Per una volta, dopo tante fughe coperte dalla farisaica distinzione tra informazioni e comunicazioni del governo, si è riusciti a votare tanto alla Camera quanto al Senato in vista di un Consiglio Europeo, su cui c’è stata anche la consueta consultazione al Quirinale fra il governo e il presidente della Repubblica.
Accantonato ancora una volta il problema del fondo salva-Stati volendo o fingendo di dare la precedenza alla soluzione del negoziato in corso sul fondo europeo molto più grande per la ricostruzione, noto come “Recovery fund” o “next generation”, la maggioranza ha potuto confezionarsi e approvare un documento approvato alla Camera con 286 voti favorevoli e 227 contrari, al Senato con 157 sì e 130 no.

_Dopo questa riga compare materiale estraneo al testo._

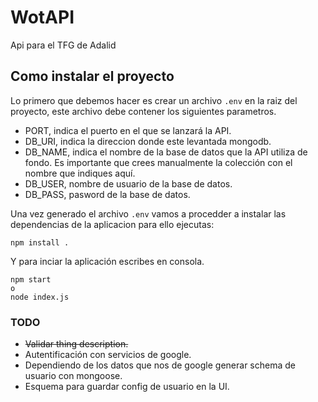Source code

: # WotAPI
Api para el TFG de Adalid

## Como instalar el proyecto

Lo primero que debemos hacer es crear un archivo `.env` en la raiz del proyecto, este archivo debe contener los siguientes parametros.

* PORT, indica el puerto en el que se lanzará la API.
* DB_URI, indica la direccion donde este levantada mongodb.
* DB_NAME, indica el nombre de la base de datos que la API utiliza de fondo. Es importante que crees manualmente la colección con el nombre que indiques aquí.
* DB_USER, nombre de usuario de la base de datos.
* DB_PASS, pasword de la base de datos.

Una vez generado el archivo `.env` vamos a procedder a instalar las dependencias de la aplicacion para ello ejecutas:

```
npm install .
```

Y para inciar la aplicación escribes en consola.

```
npm start
o
node index.js
```

### TODO

* ~~Validar thing description.~~
* Autentificación con servicios de google.
* Dependiendo de los datos que nos de google generar schema de usuario con mongoose.
* Esquema para guardar config de usuario en la UI.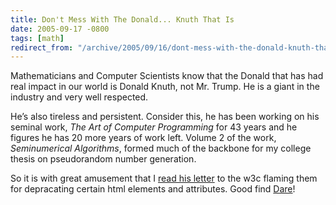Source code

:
 ```yaml
---
title: Don't Mess With The Donald... Knuth That Is
date: 2005-09-17 -0800
tags: [math]
redirect_from: "/archive/2005/09/16/dont-mess-with-the-donald-knuth-that-is.aspx/"
---
```


Mathematicians and Computer Scientists know that the Donald that has had
real impact in our world is Donald Knuth, not Mr. Trump. He is a giant
in the industry and very well respected.

He’s also tireless and persistent. Consider this, he has been working on
his seminal work, *The Art of Computer Programming* for 43 years and he
figures he has 20 more years of work left. Volume 2 of the work,
*Seminumerical Algorithms*, formed much of the backbone for my college
thesis on pseudorandom number generation.

So it is with great amusement that I [read his
letter](http://www.25hoursaday.com/weblog/PermaLink.aspx?guid=76608c5d-f71a-440e-be87-165fa8b6f2f0)
to the w3c flaming them for depracating certain html elements and
attributes. Good find [Dare](http://www.25hoursaday.com/weblog/)!

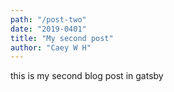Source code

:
 ```yaml
---
path: "/post-two"
date: "2019-0401"
title: "My second post"
author: "Caey W H"
---
```


this is my second blog post in gatsby
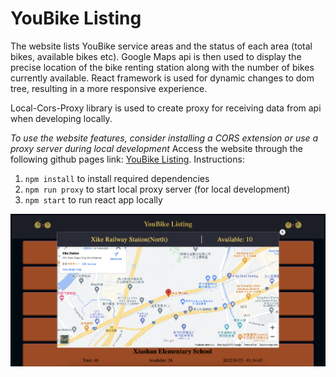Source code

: # YouBike Listing

The website lists YouBike service areas and the status of each area (total bikes, available bikes etc). Google Maps api is then used to display the precise location of the bike renting station along with the number of bikes currently available. React framework is used for dynamic changes to dom tree, resulting in a more responsive experience.

Local-Cors-Proxy library is used to create proxy for receiving data from api when developing locally.

*To use the website features, consider installing a CORS extension or use a proxy server during local development*
Access the website through the following github pages link: [YouBike Listing](https://06huange.github.io/YouBike-Listing/).
Instructions:

1. ```npm install``` to install required dependencies
2. ```npm run proxy``` to start local proxy server (for local development)
3. ```npm start``` to run react app locally

<img src="src/demo.png" alt="Demo Image" title="Demo">
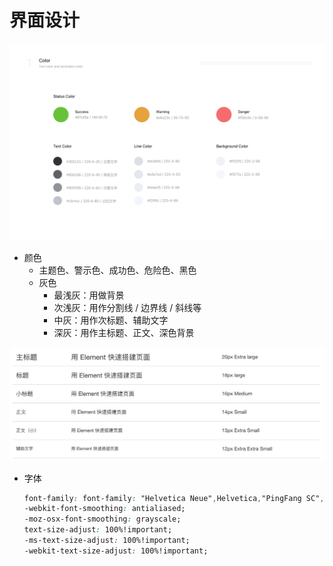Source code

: # 界面设计

![](/assets/color_text.png)

* 颜色
  * 主题色、警示色、成功色、危险色、黑色
  * 灰色
    * 最浅灰：用做背景
    * 次浅灰：用作分割线 / 边界线 / 斜线等
    * 中灰：用作次标题、辅助文字
    * 深灰：用作主标题、正文、深色背景

![](/assets/1513412287425.jpg)

* 字体

  ```css
  font-family: font-family: "Helvetica Neue",Helvetica,"PingFang SC","Hiragino Sans GB","Microsoft YaHei","微软雅黑",Arial,sans-serif;
  -webkit-font-smoothing: antialiased;
  -moz-osx-font-smoothing: grayscale;
  text-size-adjust: 100%!important;
  -ms-text-size-adjust: 100%!important;
  -webkit-text-size-adjust: 100%!important;
  ```



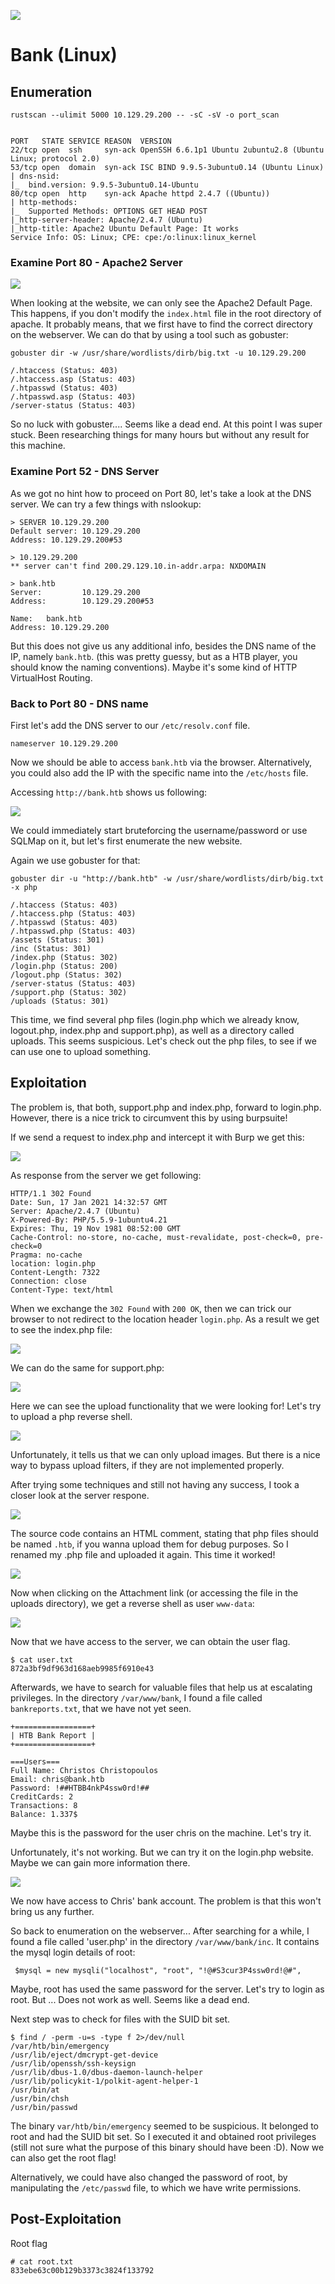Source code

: ![](pics/logo.png)

# Bank (Linux)

## Enumeration

```
rustscan --ulimit 5000 10.129.29.200 -- -sC -sV -o port_scan


PORT   STATE SERVICE REASON  VERSION                                                                                                                                               
22/tcp open  ssh     syn-ack OpenSSH 6.6.1p1 Ubuntu 2ubuntu2.8 (Ubuntu Linux; protocol 2.0)
53/tcp open  domain  syn-ack ISC BIND 9.9.5-3ubuntu0.14 (Ubuntu Linux)
| dns-nsid: 
|_  bind.version: 9.9.5-3ubuntu0.14-Ubuntu
80/tcp open  http    syn-ack Apache httpd 2.4.7 ((Ubuntu))
| http-methods: 
|_  Supported Methods: OPTIONS GET HEAD POST
|_http-server-header: Apache/2.4.7 (Ubuntu)
|_http-title: Apache2 Ubuntu Default Page: It works
Service Info: OS: Linux; CPE: cpe:/o:linux:linux_kernel
```

### Examine Port 80 - Apache2 Server

![](pics/apache_default.png)

When looking at the website, we can only see the Apache2 Default Page. This happens, if you don't modify the `index.html` file in the root directory of apache. It probably means, that we first have to find the correct directory on the webserver. We can do that by using a tool such as gobuster:

```
gobuster dir -w /usr/share/wordlists/dirb/big.txt -u 10.129.29.200

/.htaccess (Status: 403)
/.htaccess.asp (Status: 403)
/.htpasswd (Status: 403)
/.htpasswd.asp (Status: 403)
/server-status (Status: 403)
```

So no luck with gobuster.... Seems like a dead end. At this point I was super stuck. Been researching things for many hours but without any result for this machine.

### Examine Port 52 - DNS Server

As we got no hint how to proceed on Port 80, let's take a look at the DNS server. We can try a few things with nslookup:

```
> SERVER 10.129.29.200
Default server: 10.129.29.200
Address: 10.129.29.200#53
```

```
> 10.129.29.200
** server can't find 200.29.129.10.in-addr.arpa: NXDOMAIN
```

```
> bank.htb
Server:         10.129.29.200
Address:        10.129.29.200#53

Name:   bank.htb
Address: 10.129.29.200
```
But this does not give us any additional info, besides the DNS name of the IP, namely `bank.htb`. (this was pretty guessy, but as a HTB player, you should know the naming conventions). Maybe it's some kind of HTTP VirtualHost Routing. 

### Back to Port 80 - DNS name

First let's add the DNS server to our `/etc/resolv.conf` file. 

```
nameserver 10.129.29.200
```

Now we should be able to access `bank.htb` via the browser. Alternatively, you could also add the IP with the specific name into the `/etc/hosts` file.

Accessing `http://bank.htb` shows us following:

![](pics/bank_login.png)

We could immediately start bruteforcing the username/password or use SQLMap on it, but let's first enumerate the new website.

Again we use gobuster for that:

```
gobuster dir -u "http://bank.htb" -w /usr/share/wordlists/dirb/big.txt -x php

/.htaccess (Status: 403)
/.htaccess.php (Status: 403)
/.htpasswd (Status: 403)
/.htpasswd.php (Status: 403)
/assets (Status: 301)
/inc (Status: 301)
/index.php (Status: 302)
/login.php (Status: 200)
/logout.php (Status: 302)
/server-status (Status: 403)
/support.php (Status: 302)
/uploads (Status: 301)
```

This time, we find several php files (login.php which we already know, logout.php, index.php and support.php), as well as a directory called uploads. This seems suspicious. Let's check out the php files, to see if we can use one to upload something.

## Exploitation

The problem is, that both, support.php and index.php, forward to login.php. However, there is a nice trick to circumvent this by using burpsuite! 

If we send a request to index.php and intercept it with Burp we get this:

![](pics/index_php_req.png)

As response from the server we get following:

```
HTTP/1.1 302 Found
Date: Sun, 17 Jan 2021 14:32:57 GMT
Server: Apache/2.4.7 (Ubuntu)
X-Powered-By: PHP/5.5.9-1ubuntu4.21
Expires: Thu, 19 Nov 1981 08:52:00 GMT
Cache-Control: no-store, no-cache, must-revalidate, post-check=0, pre-check=0
Pragma: no-cache
location: login.php
Content-Length: 7322
Connection: close
Content-Type: text/html
```

When we exchange the `302 Found` with `200 OK`, then we can trick our browser to not redirect to the location header `login.php`. As a result we get to see the index.php file:

![](pics/index_php.png)

We can do the same for support.php:

![](pics/support_php.png)

Here we can see the upload functionality that we were looking for!
Let's try to upload a php reverse shell.

![](pics/error.png)

Unfortunately, it tells us that we can only upload images. But there is a nice way to bypass upload filters, if they are not implemented properly.

After trying some techniques and still not having any success, I took a closer look at the server respone.

![](pics/hint.png)

The source code contains an HTML comment, stating that php files should be named `.htb`, if you wanna upload them for debug purposes. So I renamed my .php file and uploaded it again. This time it worked!

![](pics/upload.png)

Now when clicking on the Attachment link (or accessing the file in the uploads directory), we get a reverse shell as user `www-data`:

![](pics/reverse-shell.png)

Now that we have access to the server, we can obtain the user flag.

```
$ cat user.txt
872a3bf9df963d168aeb9985f6910e43
```

Afterwards, we have to search for valuable files that help us at escalating privileges. In the directory `/var/www/bank`, I found a file called `bankreports.txt`, that we have not yet seen.

```
+=================+
| HTB Bank Report |
+=================+

===Users===
Full Name: Christos Christopoulos
Email: chris@bank.htb
Password: !##HTBB4nkP4ssw0rd!##
CreditCards: 2
Transactions: 8
Balance: 1.337$
```

Maybe this is the password for the user chris on the machine. Let's try it.

Unfortunately, it's not working. But we can try it on the login.php website. Maybe we can gain more information there.

![](pics/chris_login.png)

We now have access to Chris' bank account. The problem is that this won't bring us any further.

So back to enumeration on the webserver... After searching for a while, I found a file called 'user.php' in the directory `/var/www/bank/inc`.
It contains the mysql login details of root:

```
 $mysql = new mysqli("localhost", "root", "!@#S3cur3P4ssw0rd!@#",
```

 Maybe, root has used the same password for the server. Let's try to login as root. But ... Does not work as well. Seems like a dead end.

 Next step was to check for files with the SUID bit set.

 ```
 $ find / -perm -u=s -type f 2>/dev/null
/var/htb/bin/emergency
/usr/lib/eject/dmcrypt-get-device
/usr/lib/openssh/ssh-keysign
/usr/lib/dbus-1.0/dbus-daemon-launch-helper
/usr/lib/policykit-1/polkit-agent-helper-1
/usr/bin/at
/usr/bin/chsh
/usr/bin/passwd
```

The binary `var/htb/bin/emergency` seemed to be suspicious. It belonged to root and had the SUID bit set. So I executed it and obtained root privileges (still not sure what the purpose of this binary should have been :D). Now we can also get the root flag!


Alternatively, we could have also changed the password of root, by manipulating the `/etc/passwd` file, to which we have write permissions.

## Post-Exploitation

Root flag
```
# cat root.txt
833ebe63c00b129b3373c3824f133792
```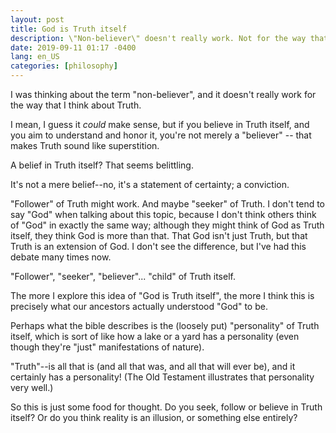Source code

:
 ```yaml
---
layout: post
title: God is Truth itself
description: \"Non-believer\" doesn't really work. Not for the way that I think about Truth...
date: 2019-09-11 01:17 -0400
lang: en_US
categories: [philosophy]
---
```


I was thinking about the term "non-believer", and it doesn't really work for the way that I think about Truth.

I mean, I guess it *could* make sense, but if you believe in Truth itself, and you aim to understand and honor it, you're not merely a "believer" -- that makes Truth sound like superstition. 

A belief in Truth itself? That seems belittling.

It's not a mere belief--no, it's a statement of certainty; a conviction.

"Follower" of Truth might work. And maybe "seeker" of Truth. I don't tend to say "God" when talking about this topic, because I don't think others think of "God" in exactly the same way; although they might think of God as Truth itself, they think God is more than that. That God isn't just Truth, but that Truth is an extension of God. I don't see the difference, but I've had this debate many times now.

"Follower", "seeker", "believer"... "child" of Truth itself.

The more I explore this idea of "God is Truth itself", the more I think this is precisely what our ancestors actually understood "God" to be.

Perhaps what the bible describes is the (loosely put) "personality" of Truth itself, which is sort of like how a lake or a yard has a personality (even though they're "just" manifestations of nature).

"Truth"--is all that is (and all that was, and all that will ever be), and it certainly has a personality! (The Old Testament illustrates that personality very well.)

So this is just some food for thought. Do you seek, follow or believe in Truth itself? Or do you think reality is an illusion, or something else entirely?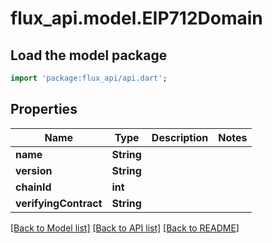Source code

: # flux_api.model.EIP712Domain

## Load the model package
```dart
import 'package:flux_api/api.dart';
```

## Properties
Name | Type | Description | Notes
------------ | ------------- | ------------- | -------------
**name** | **String** |  | 
**version** | **String** |  | 
**chainId** | **int** |  | 
**verifyingContract** | **String** |  | 

[[Back to Model list]](../README.md#documentation-for-models) [[Back to API list]](../README.md#documentation-for-api-endpoints) [[Back to README]](../README.md)


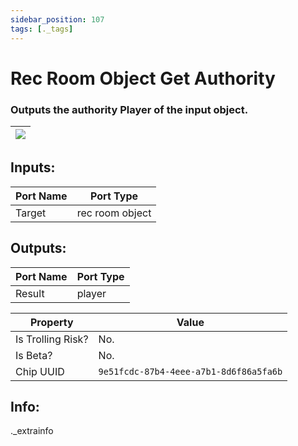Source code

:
 ```yaml
---
sidebar_position: 107
tags: [._tags]
---
```


# Rec Room Object Get Authority


### Outputs the authority Player of the input object.

| ![](https://images-ext-2.discordapp.net/external/MPmIaQzlEPmgGWlgi-WxBBXt0Bjv_zWPkg1y1f_sy3s/https/www.recroomcircuits.com/image/circuit/absolute-value?width=206&height=108) |
|-----|

## Inputs:
| Port Name | Port Type |
|-----------|-----------|
| Target | rec room object |

## Outputs:
| Port Name | Port Type |
|-----------|-----------|
| Result | player | 

| Property  | Value |
|-------------------|-----------|
| Is Trolling Risk? | No. |
| Is Beta? | No. |
| Chip UUID | `9e51fcdc-87b4-4eee-a7b1-8d6f86a5fa6b` |

## Info:
._extrainfo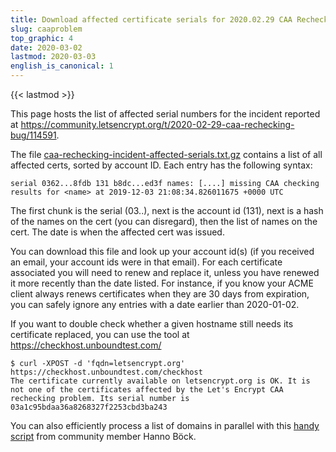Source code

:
 ```yaml
---
title: Download affected certificate serials for 2020.02.29 CAA Rechecking Incident
slug: caaproblem
top_graphic: 4
date: 2020-03-02
lastmod: 2020-03-03
english_is_canonical: 1
---
```


{{< lastmod >}}

This page hosts the list of affected serial numbers for the incident reported at
https://community.letsencrypt.org/t/2020-02-29-caa-rechecking-bug/114591.

The file <a href="https://d4twhgtvn0ff5.cloudfront.net/caa-rechecking-incident-affected-serials.txt.gz">caa-rechecking-incident-affected-serials.txt.gz</a> contains a list of all
affected certs, sorted by account ID. Each entry has the following syntax:

```
serial 0362...8fdb 131 b8dc...ed3f names: [....] missing CAA checking results for <name> at 2019-12-03 21:08:34.826011675 +0000 UTC
```

The first chunk is the serial (03..), next is the account id (131), next is a
hash of the names on the cert (you can disregard), then the list of names on
the cert. The date is when the affected cert was issued.

You can download this file and look up your account id(s) (if you received an
email, your account ids were in that email). For each certificate
associated you will need to renew and replace it, unless you have renewed it
more recently than the date listed. For instance, if you know your ACME client
always renews certificates when they are 30 days from expiration, you can safely
ignore any entries with a date earlier than 2020-01-02.

If you want to double check whether a given hostname still
needs its certificate replaced, you can use the tool at
https://checkhost.unboundtest.com/

```
$ curl -XPOST -d 'fqdn=letsencrypt.org' https://checkhost.unboundtest.com/checkhost
The certificate currently available on letsencrypt.org is OK. It is not one of the certificates affected by the Let's Encrypt CAA rechecking problem. Its serial number is 03a1c95bdaa36a8268327f2253cbd3ba243
```

You can also efficiently process a list of domains in parallel with this <a href="https://github.com/hannob/lecaa">handy script</a> from community member Hanno Böck.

Tutto bene, allora, come ha mostrato di credere il presidente del Consiglio incontrando poi il capo dello Stato? Per niente. Grazie al ritorno al voto parlamentare, voluto soprattutto dalla presidente del Senato protestando nei giorni scorsi contro la pretesa del governo di giocare tra informazioni e comunicazioni per fare dei senatori e dei deputati “gli invisibili ormai della Costituzione”, si è potuto votare anche su documenti diversi da quelli dalla maggioranza. E l’occasione è stata colta al volo dal partito di Renzi per votare anche la mozione, battuta, della senatrice radicale e fortemente europeista Emma Bonino a favore dell’uso del fondo salva-Stati.
Ciò significa che almeno al Senato, quando il nodo dei crediti europei per il sistema sanitario verrà al pettine, una volta chiusa la partita del “Recovery fund”, prevedibilmente già entro questo mese, o i grillini si rassegneranno al sì o la maggioranza non ci sarà più. Nel frattempo si saranno aggrovigliati altri nodi economici, sociali e politici come la preparazione del bilancio, o legge cosiddetta di stabilità finanziaria, la crisi occupazionale, la riforma della giustizia riferita sia al processo, e al meccanismo della prescrizione che dallo scorso mese di gennaio finisce col primo grado di giudizio, sia all’elezione e al funzionamento del Consiglio Superiore della Magistratura. Che, per quanto abbia appena nominato il nuovo primo presidente della Cassazione e la sua aggiunta, rimane devastato dall’esplosione del mercato correntizio delle nomine e carriere emerso dalle intercettazioni di Luca Palamara, già espulso dal sindacato delle toghe da lui presieduto negli anni passati e ora sotto processo giudiziario a Perugia, e disciplinare nel Consiglio Superiore. È una vicenda che il governo sta esorcizzando voltando lo sguardo altrove ma prima o poi diventerà stringente per le scelte legislative che dovranno essere compiute.